In recognition of "Opening Day 2011," enjoy the following reflection on the importance and transcendence of the national passtime!
Take Me Out to the Ball Game
Spring is here, and Americans' thoughts turn — once again — to baseball
By Roger Rosenblatt
Parade Magazine, Sunday, March 27, 2011
When the game was over, I stood with a bunch of kids outside Yankee Stadium, waiting to get autographs. The Indians’ Bob Feller burst through the door, a losing-pitcher’s scowl on his face, and plowed through us, muttering his irritation. Offended, I reported it to my dad, who suggested I write a letter of complaint to the New York Times. I was 10, and it was 1951. I can’t recall if the Times ran my letter, or even if I mailed it. But the incident suggests what an innocent time that was, long before big money divided fans from the stars, when players were expected to sign baseballs and chat with kids in the street.

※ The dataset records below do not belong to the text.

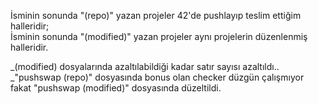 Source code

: İsminin sonunda "(repo)" yazan projeler 42'de pushlayıp teslim ettiğim halleridir;  
İsminin sonunda "(modified)" yazan projeler aynı projelerin düzenlenmiş halleridir.  
  
_(modified) dosyalarında azaltılabildiği kadar satır sayısı azaltıldı..  
_"pushswap (repo)" dosyasında bonus olan checker düzgün çalışmıyor fakat "pushswap (modified)" dosyasında düzeltildi.
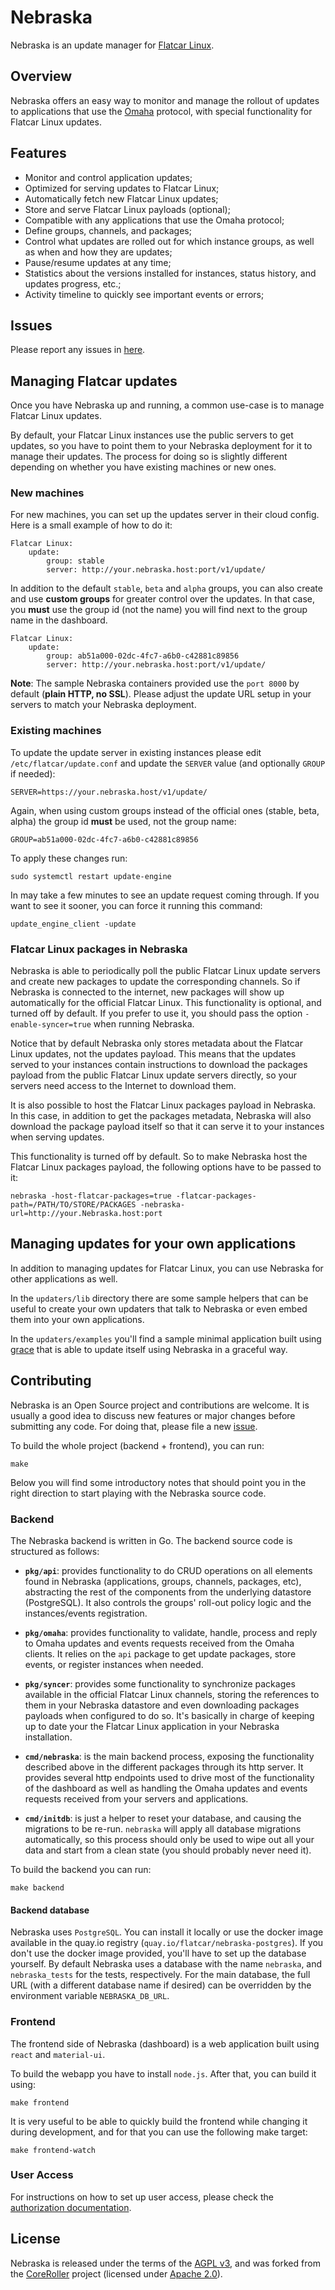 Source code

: # Nebraska

Nebraska is an update manager for [Flatcar Linux](https://www.flatcar-linux.org/).

## Overview

Nebraska offers an easy way to monitor and manage the rollout of updates to applications that use
the [Omaha](https://code.google.com/p/omaha/) protocol, with special functionality for Flatcar Linux updates.

## Features

- Monitor and control application updates;
- Optimized for serving updates to Flatcar Linux;
- Automatically fetch new Flatcar Linux updates;
- Store and serve Flatcar Linux payloads (optional);
- Compatible with any applications that use the Omaha protocol;
- Define groups, channels, and packages;
- Control what updates are rolled out for which instance groups, as well as when and how they are updates;
- Pause/resume updates at any time;
- Statistics about the versions installed for instances, status history, and updates progress, etc.;
- Activity timeline to quickly see important events or errors;

## Issues

Please report any issues in [here](https://github.com/kinvolk/nebraska/issues).

## Managing Flatcar updates

Once you have Nebraska up and running, a common use-case is to manage Flatcar Linux updates.

By default, your Flatcar Linux instances use the public servers to get updates, so you have to point them to your Nebraska deployment for it to
manage their updates. The process for doing so is slightly different depending on whether you have existing machines or new ones.

### New machines

For new machines, you can set up the updates server in their cloud config. Here is a small example of how to do it:

	Flatcar Linux:
		update:
			group: stable
			server: http://your.nebraska.host:port/v1/update/

In addition to the default `stable`, `beta` and `alpha` groups, you can also create and use **custom groups** for greater control over the updates. In that case, you **must** use the group id (not the name) you will find next to the group name in the dashboard.

	Flatcar Linux:
		update:
			group: ab51a000-02dc-4fc7-a6b0-c42881c89856
			server: http://your.nebraska.host:port/v1/update/

**Note**: The sample Nebraska containers provided use the `port 8000` by default (**plain HTTP, no SSL**). Please adjust the update URL setup in your servers to match your Nebraska deployment.

### Existing machines

To update the update server in existing instances please edit `/etc/flatcar/update.conf` and update the `SERVER` value (and optionally `GROUP` if needed):

	SERVER=https://your.nebraska.host/v1/update/

Again, when using custom groups instead of the official ones (stable, beta, alpha) the group id **must** be used, not the group name:

    GROUP=ab51a000-02dc-4fc7-a6b0-c42881c89856

To apply these changes run:

	sudo systemctl restart update-engine

In may take a few minutes to see an update request coming through. If you want to see it sooner, you can force it running this command:

	update_engine_client -update

### Flatcar Linux packages in Nebraska

Nebraska is able to periodically poll the public Flatcar Linux update servers and create new packages to update the corresponding channels. So if Nebraska is connected to the internet, new packages will show up automatically for the official Flatcar Linux. This functionality is optional, and turned off by default. If you
prefer to use it, you should pass the option `-enable-syncer=true` when running Nebraska.

Notice that by default Nebraska only stores metadata about the Flatcar Linux updates, not the updates payload. This means that the updates served to your instances contain instructions to download the packages payload from the public Flatcar Linux update servers directly, so your servers need access to the Internet to download them.

It is also possible to host the Flatcar Linux packages payload in Nebraska. In this case, in addition to get the packages metadata, Nebraska will also download the package payload itself so that it can serve it to your instances when serving updates.

This functionality is turned off by default. So to make Nebraska host the Flatcar Linux packages payload, the following options have to be passed to it:

    nebraska -host-flatcar-packages=true -flatcar-packages-path=/PATH/TO/STORE/PACKAGES -nebraska-url=http://your.Nebraska.host:port

## Managing updates for your own applications

In addition to managing updates for Flatcar Linux, you can use Nebraska for other applications as well.

In the `updaters/lib` directory there are some sample helpers that can be useful to create your own updaters that talk to Nebraska or even embed them into your own applications.

In the `updaters/examples` you'll find a sample minimal application built using [grace](https://github.com/facebookgo/grace) that is able to update itself using Nebraska in a graceful way.

## Contributing

Nebraska is an Open Source project and contributions are welcome. It is usually a good idea to discuss new features or major changes before submitting any code. For doing that, please file a new [issue](https://github.com/Nebraska/Nebraska/issues).

To build the whole project (backend + frontend), you can run:

    make

Below you will find some introductory notes that should point you in the right direction to start playing with the Nebraska source code.

### Backend

The Nebraska backend is written in Go. The backend source code is structured as follows:

- **`pkg/api`**: provides functionality to do CRUD operations on all elements found in Nebraska (applications, groups, channels, packages, etc), abstracting the rest of the components from the underlying datastore (PostgreSQL). It also controls the groups' roll-out policy logic and the instances/events registration.

- **`pkg/omaha`**: provides functionality to validate, handle, process and reply to Omaha updates and events requests received from the Omaha clients. It relies on the `api` package to get update packages, store events, or register instances when needed.

- **`pkg/syncer`**: provides some functionality to synchronize packages available in the official Flatcar Linux channels, storing the references to them in your Nebraska datastore and even downloading packages payloads when configured to do so. It's basically in charge of keeping up to date your the Flatcar Linux application in your Nebraska installation.

- **`cmd/nebraska`**: is the main backend process, exposing the functionality described above in the different packages through its http server. It provides several http endpoints used to drive most of the functionality of the dashboard as well as handling the Omaha updates and events requests received from your servers and applications.

- **`cmd/initdb`**: is just a helper to reset your database, and causing the migrations to be re-run. `nebraska` will apply all database migrations automatically, so this process should only be used to wipe out all your data and start from a clean state (you should probably never need it).

To build the backend you can run:

    make backend

#### Backend database

Nebraska uses `PostgreSQL`. You can install it locally or use the docker image available in the quay.io registry (`quay.io/flatcar/nebraska-postgres`). If you don't use the docker image provided, you'll have to set up the database yourself. By default Nebraska uses a database with the name `nebraska`, and `nebraska_tests`
for the tests, respectively. For the main database, the full URL (with a different database name if desired) can be overridden by the environment variable
`NEBRASKA_DB_URL`.

### Frontend

The frontend side of Nebraska (dashboard) is a web application built using `react` and `material-ui`.

To build the webapp you have to install `node.js`. After that, you can build it using:

    make frontend

It is very useful to be able to quickly build the frontend while changing it during development, and for that you can use the following make target:

    make frontend-watch

### User Access

For instructions on how to set up user access, please check the [authorization documentation](./docs/authorization.md).

## License

Nebraska is released under the terms of the [AGPL v3](https://www.gnu.org/licenses/agpl-3.0.en.html), and was forked from the [CoreRoller](https://github.com/coreroller/coreroller) project (licensed under [Apache 2.0](http://www.apache.org/licenses/LICENSE-2.0)).

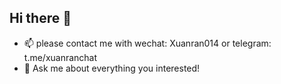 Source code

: ## Hi there 👋

 - 📫 please contact me with wechat: Xuanran014 or telegram: t.me/xuanranchat
 - 💬 Ask me about everything you interested! 

<!--
**axuanran/axuanran** is a ✨ _special_ ✨ repository because its `README.md` (this file) appears on your GitHub profile.

Here are some ideas to get you started:

- 🔭 I’m currently working on ...
- 🌱 I’m currently learning ...
- 👯 I’m looking to collaborate on ...
- 🤔 I’m looking for help with ...
- 💬 Ask me about ...
- 📫 How to reach me: ...
- 😄 Pronouns: ...
- ⚡ Fun fact: ...
-->
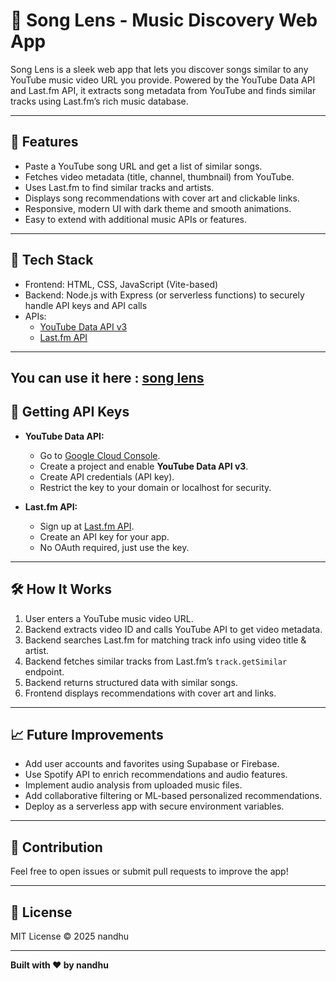 
# 🎵 Song Lens - Music Discovery Web App

Song Lens is a sleek web app that lets you discover songs similar to any YouTube music video URL you provide. Powered by the YouTube Data API and Last.fm API, it extracts song metadata from YouTube and finds similar tracks using Last.fm’s rich music database.

---

## 🚀 Features

- Paste a YouTube song URL and get a list of similar songs.
- Fetches video metadata (title, channel, thumbnail) from YouTube.
- Uses Last.fm to find similar tracks and artists.
- Displays song recommendations with cover art and clickable links.
- Responsive, modern UI with dark theme and smooth animations.
- Easy to extend with additional music APIs or features.

---

## 🔧 Tech Stack

- Frontend: HTML, CSS, JavaScript (Vite-based)
- Backend: Node.js with Express (or serverless functions) to securely handle API keys and API calls
- APIs:
  - [YouTube Data API v3](https://developers.google.com/youtube/v3)
  - [Last.fm API](https://www.last.fm/api)

---
You can use it here : [song lens](https://song-lens-pro.vercel.app/)
---

## 🔑 Getting API Keys

* **YouTube Data API:**

  * Go to [Google Cloud Console](https://console.cloud.google.com/).
  * Create a project and enable **YouTube Data API v3**.
  * Create API credentials (API key).
  * Restrict the key to your domain or localhost for security.

* **Last.fm API:**

  * Sign up at [Last.fm API](https://www.last.fm/api/account/create).
  * Create an API key for your app.
  * No OAuth required, just use the key.

---

## 🛠 How It Works

1. User enters a YouTube music video URL.
2. Backend extracts video ID and calls YouTube API to get video metadata.
3. Backend searches Last.fm for matching track info using video title & artist.
4. Backend fetches similar tracks from Last.fm’s `track.getSimilar` endpoint.
5. Backend returns structured data with similar songs.
6. Frontend displays recommendations with cover art and links.

---

## 📈 Future Improvements

* Add user accounts and favorites using Supabase or Firebase.
* Use Spotify API to enrich recommendations and audio features.
* Implement audio analysis from uploaded music files.
* Add collaborative filtering or ML-based personalized recommendations.
* Deploy as a serverless app with secure environment variables.

---

## 🙌 Contribution

Feel free to open issues or submit pull requests to improve the app!

---

## 📄 License

MIT License © 2025 nandhu

---

**Built with ❤️ by nandhu**

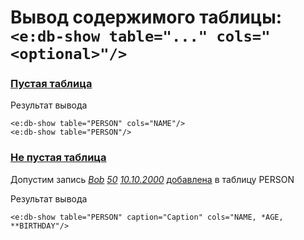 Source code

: # Вывод содержимого таблицы: `<e:db-show table="..." cols="<optional>"/>`

### [**Пустая таблица**](-)
Результат вывода 
   
    <e:db-show table="PERSON" cols="NAME"/>
    <e:db-show table="PERSON"/>

<div>
    <e:then>
        <e:db-show table="PERSON" cols="NAME"/>
        <e:db-show table="PERSON"/>
    </e:then>
</div>

### [**Не пустая таблица**](-)
Допустим запись *[Bob](- "#name") [50](- "#age") [10.10.2000](- "#bd")* [добавлена](- "c:assert-true=addRecord(#name, #age, #bd)") в таблицу PERSON

Результат вывода 
   
    <e:db-show table="PERSON" caption="Caption" cols="NAME, *AGE, **BIRTHDAY"/>

<div>
    <e:then>
        <e:db-show table="PERSON" caption="Caption" cols="NAME, *AGE, **BIRTHDAY"/>
    </e:then>
</div> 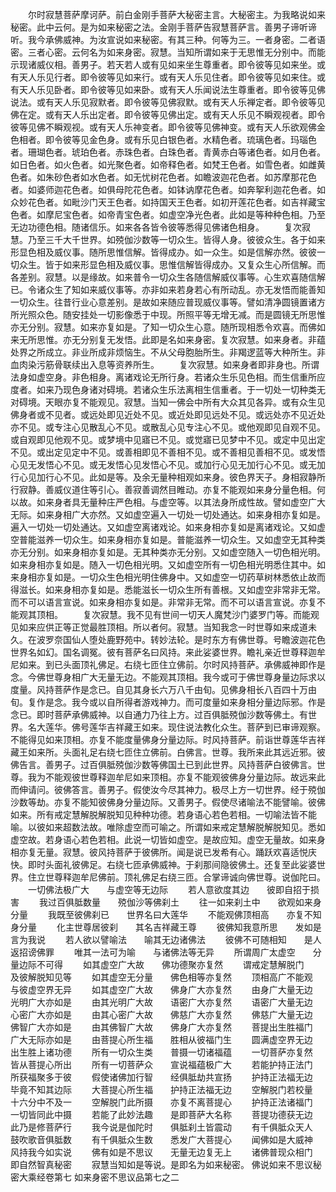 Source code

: <!-- { "loadSidebar": true } -->
　　尔时寂慧菩萨摩诃萨。前白金刚手菩萨大秘密主言。大秘密主。为我略说如来秘密。此中云何。是为如来秘密之法。金刚手菩萨告寂慧菩萨言。善男子谛听谛听。我今承佛威神。为汝宣说如来秘密。有其三种。何等为三。一者身密。二者语密。三者心密。云何名为如来身密。寂慧。当知所谓如来于无思惟无分别中。而能示现诸威仪相。善男子。若天若人或有见如来坐生尊重者。即令彼等见如来坐。或有天人乐见行者。即令彼等见如来行。或有天人乐见住者。即令彼等见如来住。或有天人乐见卧者。即令彼等见如来卧。或有天人乐闻说法生尊重者。即令彼等见佛说法。或有天人乐见寂默者。即令彼等见佛寂默。或有天人乐禅定者。即令彼等见佛在定。或有天人乐出定者。即令彼等见佛出定。或有天人乐见不瞬观视者。即令彼等见佛不瞬观视。或有天人乐神变者。即令彼等见佛神变。或有天人乐欲观佛金色相者。即令彼等见金色身。或有乐见白银色者。水精色者。琉璃色者。玛瑙色者。珊瑚色者。琥珀色者。赤珠色者。白珠色者。青黄赤白等诸色者。如月色者。如日色者。如火色者。如光聚色者。如帝释色者。如梵王色者。如雪色者。如雌黄色者。如朱砂色者如水色者。如无忧树花色者。如瞻波迦花色者。如苏摩那花色者。如婆师迦花色者。如俱母陀花色者。如钵讷摩花色者。如奔挐利迦花色者。如众妙花色者。如毗沙门天王色者。如持国天王色者。如初开莲花色者。如吉祥藏宝色者。如摩尼宝色者。如帝青宝色者。如虚空净光色者。此如是等种种色相。乃至无边功德色相。随诸信乐。如来各各皆令彼等悉得见佛诸色相身。
　　复次寂慧。乃至三千大千世界。如殑伽沙数等一切众生。皆得人身。彼彼众生。各于如来形显色相及威仪事。随所思惟信解。皆得成办。如一众生。如是信解亦然。彼彼一切众生。皆于如来形显色相及威仪事。思惟信解皆得成办。又复众生心所信解。而各差别。寂慧。以是缘故。如来普令一切众生各随信解威仪事等。心生欢喜随信解已。令诸众生了知如来威仪事等。亦非如来若身若心有所动乱。亦无发悟而能善知一切众生。往昔行业心意差别。是故如来随应普现威仪事等。譬如清净圆镜置诸方所光照众色。随安挂处一切影像悉于中现。所照平等无增无减。而是圆镜无所思惟亦无分别。寂慧。如来亦复如是。了知一切众生心意。随所现相悉令欢喜。而佛如来无所思惟。亦无分别复无发悟。此即是名如来身密。复次寂慧。如来身者。非蕴处界之所成立。非业所成非烦恼生。不从父母胞胎所生。非羯逻蓝等大种所生。非血肉染污筋骨联续出入息等资养所生。
　　复次寂慧。如来身者即非身也。所谓法身如虚空身。非色相身。离诸戏论无所行身。若诸众生乐见色相。而生信重所应度者。如来乃现色身诸对碍境。若诸众生乐法离相生信重者。于一切处一切种类无对碍境。天眼亦复不能观见。寂慧。当知一佛会中所有大众其见各异。或有众生见佛身者或不见者。或远处即见近处不见。或近处即见远处不见。或远处亦不见近处亦不见。或专注心见散乱心不见。或散乱心见专注心不见。或他观即见自观不见。或自观即见他观不见。或梦境中见寤已不见。或觉寤已见梦中不见。或定中见出定不见。或出定见定中不见。或善相即见不善相不见。或不善相见善相不见。或发悟心见无发悟心不见。或无发悟心见发悟心不见。或加行心见无加行心不见。或无加行心见加行心不见。此如是等。及余无量种相观如来身。彼色界天子。身相寂静所行寂静。善威仪道住等引心。善寂善调然目睢动。亦复不能观如来身分量色相。何以故。如来身者具无量种庄严色相。与虚空等。以其法身所成性故。譬如虚空广大无际。如来身相广大亦然。又如虚空遍入一切处一切处通达。如来身相亦复如是。遍入一切处一切处通达。又如虚空离诸戏论。如来身相亦复如是离诸戏论。又如虚空普能滋养一切众生。如来身相亦复如是。普能滋养一切众生。又如虚空无其种类亦无分别。如来身相亦复如是。无其种类亦无分别。又如虚空随入一切色相光明。如来身相亦复如是。随入一切色相光明。又如虚空所有一切色相光明悉住其中。如来身相亦复如是。一切众生色相光明住佛身中。又如虚空一切药草树林悉依止故而得滋长。如来身相亦复如是。悉能滋长一切众生所有善根。又如虚空非常非无常。而不可以语言宣说。如来身相亦复如是。非常非无常。而不可以语言宣说。亦复不能观其顶相。
　　复次寂慧。我不见有世间一切天人魔梵沙门婆罗门等。而能观见如来应供正等正觉最胜顶相。所以者何。寂慧。当知我念一时世尊如来成道未久。在波罗奈国仙人堕处鹿野苑中。转妙法轮。是时东方有佛世尊。号瞻波迦花色世界名如幻。国名调冤。彼有菩萨名曰风持。来此娑婆世界。瞻礼亲近世尊释迦牟尼如来。到已头面顶礼佛足。右绕七匝住立佛前。尔时风持菩萨。承佛威神即作是念。今佛世尊身相广大无量无边。不能观其顶相。我今或可于佛世尊身量边际求以度量。风持菩萨作是念已。自见其身长六万八千由旬。见佛身相长八百四十万由旬。复作是念。我今或以自所得者游戏神力。而可度量如来身相分量边际邪。作是念已。即时菩萨承佛威神。以自通力乃往上方。过百俱胝殑伽沙数等佛土。有世界。名大莲华。佛号莲华吉祥藏王如来。现住说法教化众生。菩萨到已审谛观察。不能得见如来顶相。亦复不能度量佛身分量边际。时风持菩萨。前诣世尊莲华吉祥藏王如来所。头面礼足右绕七匝住立佛前。白佛言。世尊。我所来此其远近邪。彼佛告言。善男子。过百俱胝殑伽沙数等佛国土已到此世界。风持菩萨白彼佛言。世尊。我为不能观彼世尊释迦牟尼如来顶相。亦复不能观彼佛身分量边际。故远来此而伸请问。彼佛答言。善男子。假使汝今尽其神力。极尽上方一切世界。经于殑伽沙数等劫。亦复不能知彼佛身分量边际。又善男子。假使尽诸喻法不能譬喻。彼佛如来。所有戒定慧解脱解脱知见种种功德。若身语心若色若相。一切喻法皆不能喻。以彼如来超数法故。唯除虚空而可喻之。所谓如来戒定慧解脱解脱知见。悉如虚空故。若身语心若色若相。此说一切皆如虚空。是故应知。虚空无量故。如来身相亦复无量。寂慧。彼风持菩萨于彼佛所。闻是说已发希有心。踊跃欢喜适悦庆快。即时头面礼彼佛足。右绕七匝承佛威神。于刹那间隐彼佛土。还复至此娑婆世界。住立世尊释迦牟尼佛前。顶礼佛足右绕三匝。合掌谛诚向佛世尊。说伽陀曰。
　　一切佛法极广大　　与虚空等无边际
　　若人意欲度其边　　彼即自招于损害
　　我过百俱胝数量　　殑伽沙等佛刹土
　　往一如来刹土中　　欲观如来身分量
　　我既至彼佛刹已　　世界名曰大莲华
　　不能观佛顶相高　　亦复不知身分量
　　化主世尊居彼刹　　其名吉祥藏王尊
　　彼佛知我意所思　　发如是言为我说
　　若人欲以譬喻法　　喻其无边诸佛法
　　彼佛不可随相知　　是人返招谤佛罪
　　唯其一法可为喻　　与诸佛法等无异
　　所谓周广太虚空　　分量边际不可得
　　如其虚空广大故　　佛功德聚亦复然
　　谓戒定慧解脱门　　及彼解脱知见等
　　如其虚空无分量　　佛色相等亦复然
　　顶相高广不能观　　与彼虚空界无异
　　如其虚空广大故　　佛身广大亦复然
　　由身广大量无边　　光明广大亦如是
　　由其光明广大故　　语密广大亦复然
　　语密广大量无边　　心密广大亦如是
　　由其心密广大故　　佛慈广大亦复然
　　佛慈广大量无边　　佛智广大亦如是
　　由其佛智广大故　　佛身广大亦复然
　　菩提出生胜福门　　广大无际亦如是
　　由菩提心所生福　　胜相从彼福门生
　　圆满虚空界无边　　出生胜上诸功德
　　所有一切众生类　　普摄一切诸福蕴
　　一切菩萨亦复然　　皆从菩提心所出
　　所有一切菩萨众　　宣说福蕴极广大
　　若能护持正法门　　所获福聚多于彼
　　假使诸佛加行智　　经俱胝劫共宣扬
　　护持正法福无边　　毕竟不知其边际
　　大菩提心所生福　　护持正法福无边
　　空解脱门若校量　　十六分中不及一
　　空解脱门此所摄　　亦复不离菩提心
　　护持正法诸福门　　一切皆同此中摄
　　若能了此妙法趣　　是即菩萨大名称
　　菩提功德获无边　　此乃是修菩萨行
　　我今说是伽陀时　　俱胝刹土皆震动
　　有千俱胝众天人　　鼓吹歌音俱胝数
　　有千俱胝众生数　　悉发广大菩提心
　　闻佛如是大威神　　风持我今如实说
　　佛有如是不思议　　无量无边复无上
　　诸佛普现众相门　　即自然智真秘密
　　寂慧当知如是等说。是即名为如来秘密。
佛说如来不思议秘密大乘经卷第七
如来身密不思议品第七之二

Yet even now, when a so-so reliever costs $5 million and the stadium serves quiche, baseball retains most of its innocence. Here we are, older and jaded, and still giddy as the season begins. Nothing in American life excites us this way. Of course, my “we” and “us” assume everyone loves the game, but why not? Baseball is America. It’s competitive. It’s green. And it’s such a well-made invention.